[DATA EXTRACT]:

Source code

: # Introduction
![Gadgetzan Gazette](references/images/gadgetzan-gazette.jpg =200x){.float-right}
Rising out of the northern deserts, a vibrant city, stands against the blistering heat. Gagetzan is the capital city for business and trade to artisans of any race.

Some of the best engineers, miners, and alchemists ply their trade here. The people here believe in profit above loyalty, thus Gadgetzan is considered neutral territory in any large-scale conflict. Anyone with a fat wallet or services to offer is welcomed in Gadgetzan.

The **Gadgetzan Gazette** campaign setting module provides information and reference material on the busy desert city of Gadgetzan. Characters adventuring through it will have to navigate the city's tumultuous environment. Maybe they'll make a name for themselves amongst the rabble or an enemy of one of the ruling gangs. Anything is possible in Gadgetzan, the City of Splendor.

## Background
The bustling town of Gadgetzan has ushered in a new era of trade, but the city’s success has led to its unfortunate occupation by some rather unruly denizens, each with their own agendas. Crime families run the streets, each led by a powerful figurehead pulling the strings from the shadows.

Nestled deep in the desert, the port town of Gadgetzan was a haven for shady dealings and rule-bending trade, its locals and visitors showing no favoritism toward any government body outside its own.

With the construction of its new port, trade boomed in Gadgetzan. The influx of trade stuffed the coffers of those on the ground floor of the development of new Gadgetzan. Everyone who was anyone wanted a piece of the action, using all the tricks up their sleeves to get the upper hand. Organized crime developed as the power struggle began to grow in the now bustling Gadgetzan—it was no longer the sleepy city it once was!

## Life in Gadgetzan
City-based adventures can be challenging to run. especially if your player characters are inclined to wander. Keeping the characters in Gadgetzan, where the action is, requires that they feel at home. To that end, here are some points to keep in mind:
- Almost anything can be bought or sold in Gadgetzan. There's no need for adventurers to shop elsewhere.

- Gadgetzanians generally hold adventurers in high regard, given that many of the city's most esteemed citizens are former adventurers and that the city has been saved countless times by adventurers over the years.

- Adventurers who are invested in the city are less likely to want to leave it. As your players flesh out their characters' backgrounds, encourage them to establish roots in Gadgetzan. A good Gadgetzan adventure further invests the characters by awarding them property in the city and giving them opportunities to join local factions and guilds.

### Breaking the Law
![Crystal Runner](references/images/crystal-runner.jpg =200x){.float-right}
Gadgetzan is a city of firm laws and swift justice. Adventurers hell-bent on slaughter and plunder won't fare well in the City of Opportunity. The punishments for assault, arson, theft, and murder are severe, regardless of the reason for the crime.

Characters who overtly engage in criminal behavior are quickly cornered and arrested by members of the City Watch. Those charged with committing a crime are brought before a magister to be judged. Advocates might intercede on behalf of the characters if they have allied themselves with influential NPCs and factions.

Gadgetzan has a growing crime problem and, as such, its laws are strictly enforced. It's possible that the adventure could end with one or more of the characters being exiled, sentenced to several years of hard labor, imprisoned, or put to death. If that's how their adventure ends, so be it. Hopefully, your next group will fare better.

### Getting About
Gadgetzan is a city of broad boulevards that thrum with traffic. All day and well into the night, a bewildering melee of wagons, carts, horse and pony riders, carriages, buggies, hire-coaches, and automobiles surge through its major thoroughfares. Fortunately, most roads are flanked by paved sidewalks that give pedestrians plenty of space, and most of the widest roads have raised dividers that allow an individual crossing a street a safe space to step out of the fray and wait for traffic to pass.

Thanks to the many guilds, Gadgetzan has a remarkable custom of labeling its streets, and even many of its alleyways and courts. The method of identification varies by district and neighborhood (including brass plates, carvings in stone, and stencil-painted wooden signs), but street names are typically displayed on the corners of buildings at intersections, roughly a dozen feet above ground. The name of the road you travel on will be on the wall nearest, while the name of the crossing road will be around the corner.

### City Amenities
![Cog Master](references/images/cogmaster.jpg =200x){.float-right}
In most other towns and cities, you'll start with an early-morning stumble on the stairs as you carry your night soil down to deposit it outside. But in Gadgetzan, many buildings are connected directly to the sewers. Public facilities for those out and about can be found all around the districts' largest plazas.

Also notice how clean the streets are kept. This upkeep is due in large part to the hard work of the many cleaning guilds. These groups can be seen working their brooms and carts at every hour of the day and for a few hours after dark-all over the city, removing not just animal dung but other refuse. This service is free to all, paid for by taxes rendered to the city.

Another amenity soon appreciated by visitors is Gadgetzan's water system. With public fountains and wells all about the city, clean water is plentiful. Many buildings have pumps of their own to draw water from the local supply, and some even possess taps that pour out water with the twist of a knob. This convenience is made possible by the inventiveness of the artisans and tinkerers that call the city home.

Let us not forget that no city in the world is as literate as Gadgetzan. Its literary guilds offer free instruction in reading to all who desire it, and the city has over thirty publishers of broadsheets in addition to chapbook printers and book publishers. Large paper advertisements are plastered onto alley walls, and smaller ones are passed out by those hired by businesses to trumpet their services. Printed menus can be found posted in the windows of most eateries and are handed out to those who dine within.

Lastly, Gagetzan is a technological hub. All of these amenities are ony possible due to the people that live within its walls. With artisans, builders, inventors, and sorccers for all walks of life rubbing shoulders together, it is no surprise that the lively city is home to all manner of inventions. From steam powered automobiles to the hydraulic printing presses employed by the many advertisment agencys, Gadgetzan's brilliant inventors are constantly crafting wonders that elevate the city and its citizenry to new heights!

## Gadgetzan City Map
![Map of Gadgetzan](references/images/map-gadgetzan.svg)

[EXERCISE]: If a line of the listing above contains "found", pick it out and copy it.

[ANSWER SPACE]:
In most other towns and cities, you'll start with an early-morning stumble on the stairs as you carry your night soil down to deposit it outside. But in Gadgetzan, many buildings are connected directly to the sewers. Public facilities for those out and about can be found all around the districts' largest plazas.
Let us not forget that no city in the world is as literate as Gadgetzan. Its literary guilds offer free instruction in reading to all who desire it, and the city has over thirty publishers of broadsheets in addition to chapbook printers and book publishers. Large paper advertisements are plastered onto alley walls, and smaller ones are passed out by those hired by businesses to trumpet their services. Printed menus can be found posted in the windows of most eateries and are handed out to those who dine within.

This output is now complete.